By this point I felt like there was a good chance I would make it to the summit. My wheezing had stopped and I was starting to feel better. Yet every time we stopped and took my pulse, it was still between mid-130′s and 140, and would not go down with rest. Bill was obviously very puzzled by it. I was able to talk while we walked, I wasn’t showing symptoms other than being really tired.
When we reached the base of Crater Rock, I really started to hit a wall. Obviously, elevation had a lot to do with how I was feeling, since we were now around 10,000 feet. But I was also starting to wheeze again and I just had no gas left in the tank. I fell further and further behind Bill at this point, and I was really beginning to doubt whether I would reach the summit or not.
When we reached the Hogsback, the traditional roping-up point for the final, steeper pitches above, I was spent, and wasn’t breathing too well. Bill took my pulse once more and it was around 140, and didn’t go down with rest. I decided that was enough. Since the sun was fully risen and its warmth was releasing a barrage of ice chunks every few minutes, I knew that I would be putting both of us in danger if I continued on. Speed would be required to get across the firing line, and that was something I was lacking. So I told Bill I would wait while he continued on.

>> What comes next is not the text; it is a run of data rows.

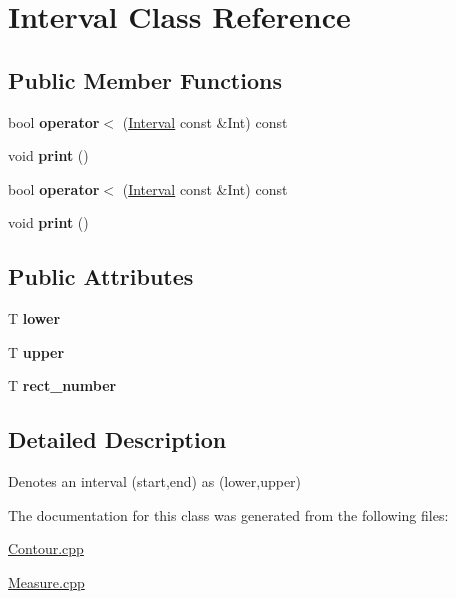 \hypertarget{classInterval}{}\section{Interval Class Reference}
\label{classInterval}
\subsection*{Public Member Functions}
\begin{DoxyCompactItemize}
\item 
\mbox{\label{classInterval_abfbe77932f9ffa94b5887253c37b1a19}} 
bool {\bfseries operator$<$} (\hyperlink{classInterval}{Interval} const \&Int) const
\item 
\mbox{\label{classInterval_a3c5b549e7dcff526f13fcdb28d5c10cf}} 
void {\bfseries print} ()
\item 
\mbox{\label{classInterval_abfbe77932f9ffa94b5887253c37b1a19}} 
bool {\bfseries operator$<$} (\hyperlink{classInterval}{Interval} const \&Int) const
\item 
\mbox{\label{classInterval_a3c5b549e7dcff526f13fcdb28d5c10cf}} 
void {\bfseries print} ()
\end{DoxyCompactItemize}
\subsection*{Public Attributes}
\begin{DoxyCompactItemize}
\item 
\mbox{\label{classInterval_a4f59d167f721e715639f6e557a343d46}} 
T {\bfseries lower}
\item 
\mbox{\label{classInterval_ad84903b542d3a196d94f8503a199f291}} 
T {\bfseries upper}
\item 
\mbox{\label{classInterval_a4dd1034101c0b1df1ae50098727d223f}} 
T {\bfseries rect\+\_\+number}
\end{DoxyCompactItemize}


\subsection{Detailed Description}
Denotes an interval (start,end) as (lower,upper) 

The documentation for this class was generated from the following files\+:\begin{DoxyCompactItemize}
\item 
\hyperlink{Contour_8cpp}{Contour.\+cpp}\item 
\hyperlink{Measure_8cpp}{Measure.\+cpp}\end{DoxyCompactItemize}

I hated having to make that decision, yet at the same time I felt like in this case, it was the right one. I have stood on Hood’s summit before, and I am certain I will again, but I am not so summit-obsessed that I need to push myself too far. As it turned out, I am really glad I made that decision.

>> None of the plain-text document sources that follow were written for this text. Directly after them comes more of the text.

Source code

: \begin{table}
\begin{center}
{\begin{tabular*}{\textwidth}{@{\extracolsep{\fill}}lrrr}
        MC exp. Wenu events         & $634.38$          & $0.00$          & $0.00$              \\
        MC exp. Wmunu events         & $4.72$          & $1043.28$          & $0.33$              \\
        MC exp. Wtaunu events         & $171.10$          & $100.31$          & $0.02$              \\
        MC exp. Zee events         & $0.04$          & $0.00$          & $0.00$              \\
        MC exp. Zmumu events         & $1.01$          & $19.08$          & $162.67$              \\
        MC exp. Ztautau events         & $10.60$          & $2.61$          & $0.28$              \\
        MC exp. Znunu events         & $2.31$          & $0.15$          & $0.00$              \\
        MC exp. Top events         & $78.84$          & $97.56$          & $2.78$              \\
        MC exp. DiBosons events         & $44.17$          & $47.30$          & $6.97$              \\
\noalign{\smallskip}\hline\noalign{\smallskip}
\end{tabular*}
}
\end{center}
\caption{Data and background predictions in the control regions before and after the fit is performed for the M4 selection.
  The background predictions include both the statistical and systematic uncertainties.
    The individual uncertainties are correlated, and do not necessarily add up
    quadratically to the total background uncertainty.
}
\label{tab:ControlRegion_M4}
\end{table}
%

Bill headed up, and I retreated to a flat spot closer to Crater Rock where I could rest and relax and warm up in the sun. I took off my crampons, since my feet were getting cold and shot film while Bill zipped up the mountain. He actually had to dodge a mini-avalanche of ice chunks as he ascended — if I had been following him, I sincerely doubt that I would have had the energy to run out of their path like he did.

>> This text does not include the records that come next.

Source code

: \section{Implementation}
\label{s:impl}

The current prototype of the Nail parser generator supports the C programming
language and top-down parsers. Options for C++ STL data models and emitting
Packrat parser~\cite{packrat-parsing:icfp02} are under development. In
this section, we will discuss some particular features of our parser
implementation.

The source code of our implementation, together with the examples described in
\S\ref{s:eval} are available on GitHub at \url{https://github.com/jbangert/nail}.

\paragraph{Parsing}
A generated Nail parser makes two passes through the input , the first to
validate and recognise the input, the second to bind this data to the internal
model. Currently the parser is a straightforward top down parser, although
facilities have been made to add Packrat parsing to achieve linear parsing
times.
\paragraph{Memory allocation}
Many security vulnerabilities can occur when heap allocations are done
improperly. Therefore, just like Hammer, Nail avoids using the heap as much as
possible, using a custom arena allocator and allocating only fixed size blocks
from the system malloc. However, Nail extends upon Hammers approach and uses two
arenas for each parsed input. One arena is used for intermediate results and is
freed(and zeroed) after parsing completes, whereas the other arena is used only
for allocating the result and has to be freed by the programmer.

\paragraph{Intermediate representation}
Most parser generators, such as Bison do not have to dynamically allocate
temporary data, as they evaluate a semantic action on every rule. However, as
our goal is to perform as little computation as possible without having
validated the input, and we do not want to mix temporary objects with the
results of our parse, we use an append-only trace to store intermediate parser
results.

It probably took Bill forty-five minutes to make the trip to the summit and return, and when he did, we took my pulse again, only to discover that my HR had only dropped a few points despite a long time to rest. Obviously my body was feeling pretty tweaked.
I didn’t make the summit. Again, another winter failure, yet this one felt different. I had not been in pain, I had pushed myself (with some gentle prodding from Bill) and I had reached a point higher than any other mountain in Oregon. It was an ass-kicking training run, and it motivated me to train even harder before attempting it again, something I have been doing since I have returned.
In the end we figured that several factors had been effecting me on the mountain: 1) I was having a slight case of exercise induced asthma (I had asthma as a teenager but I rarely have been effected by it as an adult — in fact, I don’t even have inhalers of any kind) 2) Having been ill for almost a month and only getting better a few weeks before the climb and 3) Coming from near-sea level and driving up to 6000′ in only a few hours, then going even higher after that was also a mitigating factor in my performance. Looking at the climb knowing this has made it easier to digest my failure. In fact, it has made me pretty proud of my accomplishment in reaching the elevation that I did.
I have been working much harder at my conditioning in the week since I returned from Hood. I am now doing my five-mile power walks with close to thirty pounds in my backpack, I started doing a core-workout routine and yesterday I did a 9.5 mile, 2000+’ elevation gain hike with the same weight in the pack. A few more weeks of this type of conditioning and I will be ready to return to Hood.